───── Data for processing

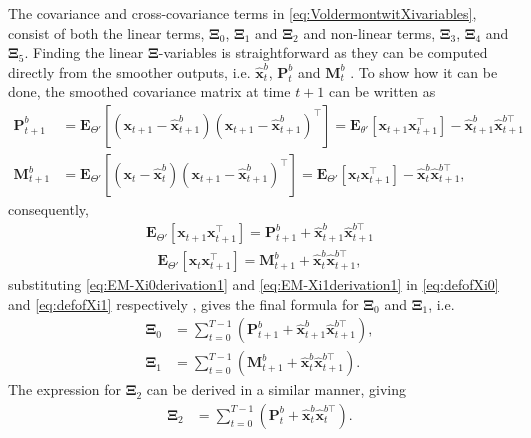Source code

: \documentclass[]{article}
\begin{document}
The covariance and cross-covariance terms in \eqref{eq:VoldermontwitXivariables}, consist of both the linear terms, $\boldsymbol\Xi_0$, $\boldsymbol\Xi_1$ and $\boldsymbol\Xi_2$ and non-linear terms, $\boldsymbol\Xi_3$, $\boldsymbol\Xi_4$ and  $\boldsymbol\Xi_5$. Finding the linear $\boldsymbol\Xi$-variables is straightforward as they can be computed directly from the smoother outputs, i.e. $\hat{\mathbf x}_t^b $, $\mathbf P_t^b$ and $\mathbf M_t^b$ \cite{Gibsona2005}. To show how it can be done, the smoothed covariance matrix at time $t+1$ can be written as
\begin{align}
 \mathbf P_{t+1}^b&=\mathbf E_{\Theta'}\left[(\mathbf x_{t+1}-\mathbf{\hat x}_{t+1}^b)(\mathbf x_{t+1}-\mathbf{\hat x}_{t+1}^b)^{\top}\right]=\mathbf E_{\theta'}\left[\mathbf x_{t+1}\mathbf x_{t+1}^\top\right]-\mathbf {\hat x}_{t+1}^b\mathbf{\hat x}_{t+1}^{b\top}\label{eq:EM-PrimeryXi0derivation1}\\
 \mathbf M_{t+1}^b&=\mathbf E_{\Theta'}\left[(\mathbf x_t-\mathbf{\hat x}_t^b)(\mathbf x_{t+1}-\mathbf{\hat x}_{t+1}^b)^{\top}\right]= \mathbf E_{\Theta'}\left[\mathbf x_t\mathbf x_{t+1}^\top\right]-\mathbf {\hat x}_t^b\mathbf{\hat x}_{t+1}^{b\top},\label{eq:EM-PrimeryXi1derivation1}
\end{align}
consequently,
\begin{align}\label{eq:EM-Xi0derivation1}
 \mathbf E_{\Theta'}\left[\mathbf x_{t+1}\mathbf x_{t+1}^\top\right]=\mathbf P_{t+1}^b+\mathbf {\hat x}_{t+1}^b\mathbf{\hat x}_{t+1}^{b\top}
\end{align}
\begin{align}
 \mathbf E_{\Theta'}\left[\mathbf x_t\mathbf x_{t+1}^\top\right]=\mathbf M_{t+1}^b+\mathbf {\hat x}_t^b\mathbf{\hat x}_{t+1}^{b\top}\label{eq:EM-Xi1derivation1},
\end{align}
substituting \eqref{eq:EM-Xi0derivation1} and \eqref{eq:EM-Xi1derivation1} in \eqref{eq:defofXi0} and \eqref{eq:defofXi1} respectively , gives the final formula for $\boldsymbol\Xi_{0}$ and $\boldsymbol\Xi_{1}$, i.e.
\begin{align}
	\boldsymbol\Xi_{0}&=\sum_{t=0}^{T-1}\left(\mathbf P_{t+1}^b+\mathbf{\hat x}_{t+1}^b\mathbf{\hat x}_{t+1}^{b\top}\right)\label{eq:Xi0Gibson}, \\
\boldsymbol\Xi_{1}&=\sum_{t=0}^{T-1}\left(\mathbf M_{t+1}^b+\mathbf{\hat x}_t^b\mathbf{\hat x}_{t+1}^{b\top}\right) \label{eq:Xi1Gibson}.
\end{align}
The expression for $\boldsymbol\Xi_{2}$ can be derived in a similar manner, giving
\begin{align}
\boldsymbol\Xi_{2}&=\sum_{t=0}^{T-1}\left(\mathbf P_t^b+\mathbf{\hat x}_t^b\mathbf{\hat x}_t^{b\top}\right).\label{eq:Xi2Gibson}
\end{align}
\end{document}
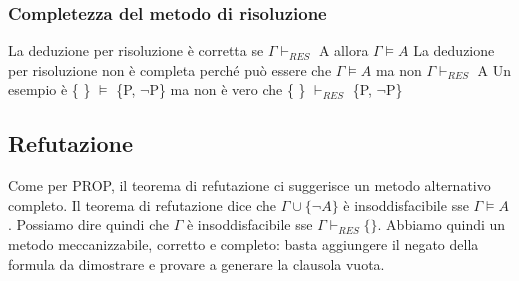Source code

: \documentclass{article}
\begin{document}
\subsubsection{Completezza del metodo di risoluzione}
La deduzione per risoluzione è corretta	se $\Gamma \vdash _{RES}$ A allora $\Gamma \models A$ \newline
La deduzione per risoluzione non è completa perché può essere che $\Gamma \models A$ ma non $\Gamma \vdash _{RES}$ A \newline
Un esempio è \{ \} $\models$ \{P, $\neg$P\} ma non è vero che \{ \} $\vdash _{RES}$ \{P, $\neg$P\}

\subsection{Refutazione}
Come per PROP, il teorema di refutazione ci suggerisce un metodo alternativo completo. 
Il teorema di refutazione dice che $\Gamma \cup \{\neg A\}$ è insoddisfacibile sse $\Gamma \models A$. \newline
Possiamo dire quindi che $\Gamma$ è insoddisfacibile sse $\Gamma \vdash _{RES} \{\}$. \newline Abbiamo quindi un metodo meccanizzabile, corretto e completo: basta aggiungere il negato della formula da dimostrare e provare a generare la clausola vuota.
\end{document}
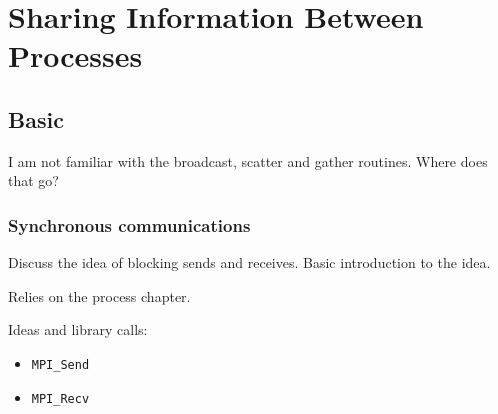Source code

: \chapter{Sharing Information Between Processes}

\section{Basic}

I am not familiar with the broadcast, scatter and gather
routines. Where does that go?

\subsection{Synchronous communications}

\todo Discuss the idea of blocking sends and receives. Basic introduction to
the idea.

\todo Relies on the process chapter.

Ideas and library calls: \\
\begin{itemize}
\item \texttt{MPI\_Send}
\item \texttt{MPI\_Recv}
\end{itemize}

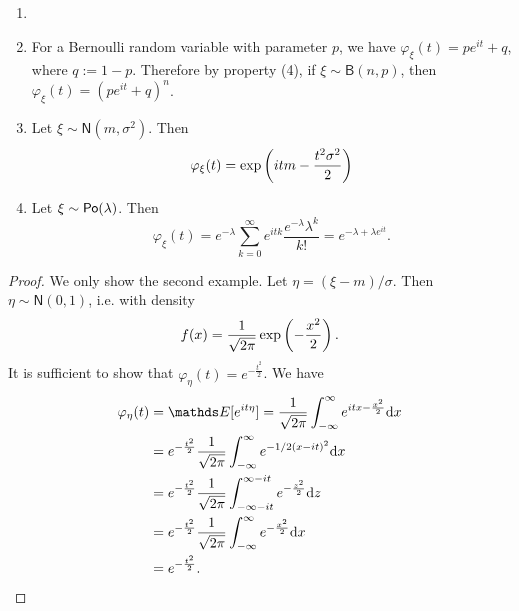 \begin{example}
\begin{enumerate}
    \item[]
    \item For a Bernoulli random variable with parameter $p$, we have $\varphi_\xi (t) = pe^{it} + q$, where $q := 1-p$. Therefore by property (4), if $\xi \sim \mathsf{B}(n,p)$, then $\varphi_\xi (t) = (pe^{it} + q)^n$.
    \item Let $\xi \sim \mathsf{N}(m, \sigma^2)$. Then $$\varphi_\xi(t) = \exp\left( itm - \frac{t^2\sigma^2}{2} \right)$$
    \item Let $\xi \sim \mathsf{Po}(\lambda)$. Then 
    \begin{equation*}
        \varphi_\xi(t) = e^{-\lambda} \sum_{k=0}^\infty e^{i t k} \frac{e^{-\lambda}\lambda^k}{k!} = e^{-\lambda + \lambda e^{it}}.
    \end{equation*}
\end{enumerate}
\end{example}
\begin{proof}
We only show the second example. Let $\eta = (\xi - m)/\sigma$. Then $\eta \sim \mathsf{N}(0,1)$, i.e. with density 
    \begin{equation*}
        f(x) = \frac{1}{\sqrt{2\pi}} \exp\left( -\frac{x^2}{2} \right).
    \end{equation*}
    It is sufficient to show that $\varphi_\eta(t) = e^{-\frac{t^2}{2}}$. We have
    \begin{align*}
        \varphi_\eta (t) &= \E[e^{it\eta}] = \frac{1}{\sqrt{2\pi}} \int_{-\infty}^\infty e^{itx - \frac{x^2}{2}} \d x\\
        &= e ^{-\frac{t^2}{2}} \frac{1}{\sqrt{2\pi}} \int_{-\infty}^\infty e^{-1/2(x-it)^2} \d x\\
        &= e^{-\frac{t^2}{2}} \frac{1}{\sqrt{2\pi}} \int_{-\infty - it}^{\infty -it} e^{-\frac{z^2}{2}} \d z\\
        &= e^{-\frac{t^2}{2}} \frac{1}{\sqrt{2\pi}} \int_{-\infty}^\infty e^{-\frac{x^2}{2}} \d x\\
        &= e ^{-\frac{t^2}{2}}.
\end{align*}
\end{proof}

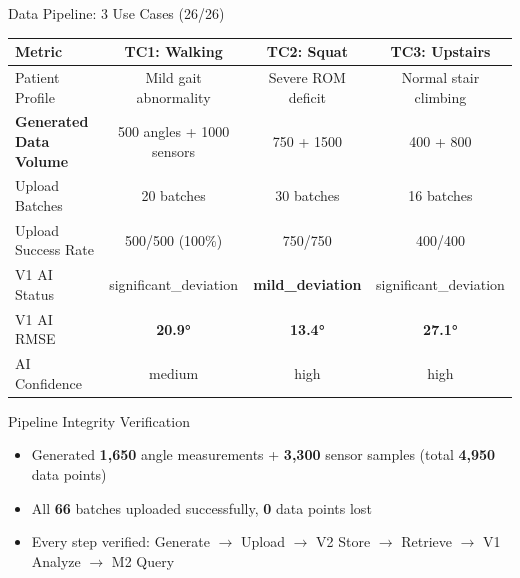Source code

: \documentclass[aspectratio=169,utf8,11pt]{beamer}
\begin{document}
\begin{frame}{Data Pipeline: 3 Use Cases (26/26)}
  \begin{table}[h]
    \centering
    \footnotesize
    \begin{tabular}{lccc}
      \toprule
      \textbf{Metric} & \textbf{TC1: Walking} & \textbf{TC2: Squat} & \textbf{TC3: Upstairs} \\
      \midrule
      Patient Profile & Mild gait abnormality & Severe ROM deficit & Normal stair climbing \\
      \textbf{Generated Data Volume} & 500 angles + 1000 sensors & 750 + 1500 & 400 + 800 \\
      Upload Batches & 20 batches & 30 batches & 16 batches \\
      Upload Success Rate & \cellcolor{green!15}500/500 (100\%) & \cellcolor{green!15}750/750 & \cellcolor{green!15}400/400 \\
      \midrule
      V1 AI Status & significant\_deviation & \textbf{mild\_deviation} & significant\_deviation \\
      V1 AI RMSE & \textbf{20.9°} & \textbf{13.4°} & \textbf{27.1°} \\
      AI Confidence & medium & high & high \\
      \bottomrule
    \end{tabular}
  \end{table}

  \begin{block}{Pipeline Integrity Verification}
    \begin{itemize}
      \item Generated \textbf{1,650} angle measurements + \textbf{3,300} sensor samples (total \textbf{4,950} data points)
      \item All \textbf{66} batches uploaded successfully, \textbf{0} data points lost
      \item Every step verified: Generate $\rightarrow$ Upload $\rightarrow$ V2 Store $\rightarrow$ Retrieve $\rightarrow$ V1 Analyze $\rightarrow$ M2 Query
    \end{itemize}
  \end{block}
\end{frame}
\end{document}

──────────

Exercise details — Give back exactly the lines running from the line that has "AI Confidence & medium & high & high \\" to the end of the entries above.

Answer for the task —
      AI Confidence & medium & high & high \\
      \bottomrule
    \end{tabular}
  \end{table}

  \begin{block}{Pipeline Integrity Verification}
    \begin{itemize}
      \item Generated \textbf{1,650} angle measurements + \textbf{3,300} sensor samples (total \textbf{4,950} data points)
      \item All \textbf{66} batches uploaded successfully, \textbf{0} data points lost
      \item Every step verified: Generate $\rightarrow$ Upload $\rightarrow$ V2 Store $\rightarrow$ Retrieve $\rightarrow$ V1 Analyze $\rightarrow$ M2 Query
    \end{itemize}
  \end{block}
\end{frame}
\end{document}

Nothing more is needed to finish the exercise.